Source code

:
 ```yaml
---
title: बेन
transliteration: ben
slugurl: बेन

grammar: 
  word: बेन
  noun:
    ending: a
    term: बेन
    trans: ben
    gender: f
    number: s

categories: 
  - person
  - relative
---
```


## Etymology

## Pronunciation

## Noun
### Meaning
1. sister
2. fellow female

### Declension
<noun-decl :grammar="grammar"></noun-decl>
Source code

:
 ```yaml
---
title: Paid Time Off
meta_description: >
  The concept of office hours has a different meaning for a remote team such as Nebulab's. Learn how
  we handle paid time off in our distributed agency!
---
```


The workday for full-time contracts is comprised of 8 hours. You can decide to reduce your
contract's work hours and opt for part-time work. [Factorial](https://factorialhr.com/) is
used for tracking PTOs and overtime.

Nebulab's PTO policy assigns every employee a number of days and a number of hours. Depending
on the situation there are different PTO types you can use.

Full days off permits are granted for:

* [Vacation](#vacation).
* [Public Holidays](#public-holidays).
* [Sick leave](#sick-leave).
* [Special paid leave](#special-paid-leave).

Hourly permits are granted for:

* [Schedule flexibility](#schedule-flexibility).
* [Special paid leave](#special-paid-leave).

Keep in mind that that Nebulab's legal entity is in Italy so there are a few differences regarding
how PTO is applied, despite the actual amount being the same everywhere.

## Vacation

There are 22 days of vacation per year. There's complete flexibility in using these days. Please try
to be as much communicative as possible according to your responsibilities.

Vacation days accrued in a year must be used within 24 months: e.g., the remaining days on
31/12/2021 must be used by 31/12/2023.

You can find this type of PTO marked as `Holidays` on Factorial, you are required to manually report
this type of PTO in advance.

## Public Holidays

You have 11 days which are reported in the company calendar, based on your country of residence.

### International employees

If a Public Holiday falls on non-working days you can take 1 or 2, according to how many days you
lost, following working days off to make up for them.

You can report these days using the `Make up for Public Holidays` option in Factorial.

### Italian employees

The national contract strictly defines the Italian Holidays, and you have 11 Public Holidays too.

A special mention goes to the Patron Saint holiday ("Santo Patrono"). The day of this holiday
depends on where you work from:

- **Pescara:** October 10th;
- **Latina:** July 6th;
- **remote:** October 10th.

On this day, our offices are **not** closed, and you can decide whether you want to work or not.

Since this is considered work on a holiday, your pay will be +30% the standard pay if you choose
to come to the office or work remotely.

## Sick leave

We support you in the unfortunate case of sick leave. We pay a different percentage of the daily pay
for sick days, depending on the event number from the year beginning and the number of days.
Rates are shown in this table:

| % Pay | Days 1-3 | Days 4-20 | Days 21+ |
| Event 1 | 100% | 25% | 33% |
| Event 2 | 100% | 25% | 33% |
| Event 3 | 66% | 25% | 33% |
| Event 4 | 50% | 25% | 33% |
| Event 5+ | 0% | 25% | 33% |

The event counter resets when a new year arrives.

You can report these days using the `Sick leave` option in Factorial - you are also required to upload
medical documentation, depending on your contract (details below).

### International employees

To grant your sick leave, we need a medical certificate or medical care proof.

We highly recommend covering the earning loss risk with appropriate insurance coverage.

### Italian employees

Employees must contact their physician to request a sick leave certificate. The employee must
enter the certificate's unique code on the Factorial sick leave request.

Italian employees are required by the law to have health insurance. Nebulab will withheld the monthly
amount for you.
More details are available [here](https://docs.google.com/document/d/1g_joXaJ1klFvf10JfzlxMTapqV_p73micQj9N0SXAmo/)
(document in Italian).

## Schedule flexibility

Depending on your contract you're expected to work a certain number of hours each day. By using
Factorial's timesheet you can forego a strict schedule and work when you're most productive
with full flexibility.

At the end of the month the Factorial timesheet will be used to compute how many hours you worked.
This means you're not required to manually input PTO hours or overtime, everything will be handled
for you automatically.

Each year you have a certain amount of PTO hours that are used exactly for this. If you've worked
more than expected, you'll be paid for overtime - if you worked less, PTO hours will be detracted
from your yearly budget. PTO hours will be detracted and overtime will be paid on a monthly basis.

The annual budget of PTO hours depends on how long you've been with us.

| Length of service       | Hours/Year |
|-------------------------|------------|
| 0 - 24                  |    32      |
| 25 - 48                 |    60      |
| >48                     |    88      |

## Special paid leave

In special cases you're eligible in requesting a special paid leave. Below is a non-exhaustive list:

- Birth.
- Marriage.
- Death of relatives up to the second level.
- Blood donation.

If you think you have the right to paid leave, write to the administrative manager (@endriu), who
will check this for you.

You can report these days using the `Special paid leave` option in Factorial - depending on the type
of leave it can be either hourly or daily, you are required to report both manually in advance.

◆ ◆ ◆

- [ASSIGNED TASK] Everything from the line containing "In special cases" to the final line of the entries above should be output exactly, and nothing more.

- [THE ANSWER]
In special cases you're eligible in requesting a special paid leave. Below is a non-exhaustive list:

- Birth.
- Marriage.
- Death of relatives up to the second level.
- Blood donation.

If you think you have the right to paid leave, write to the administrative manager (@endriu), who
will check this for you.

You can report these days using the `Special paid leave` option in Factorial - depending on the type
of leave it can be either hourly or daily, you are required to report both manually in advance.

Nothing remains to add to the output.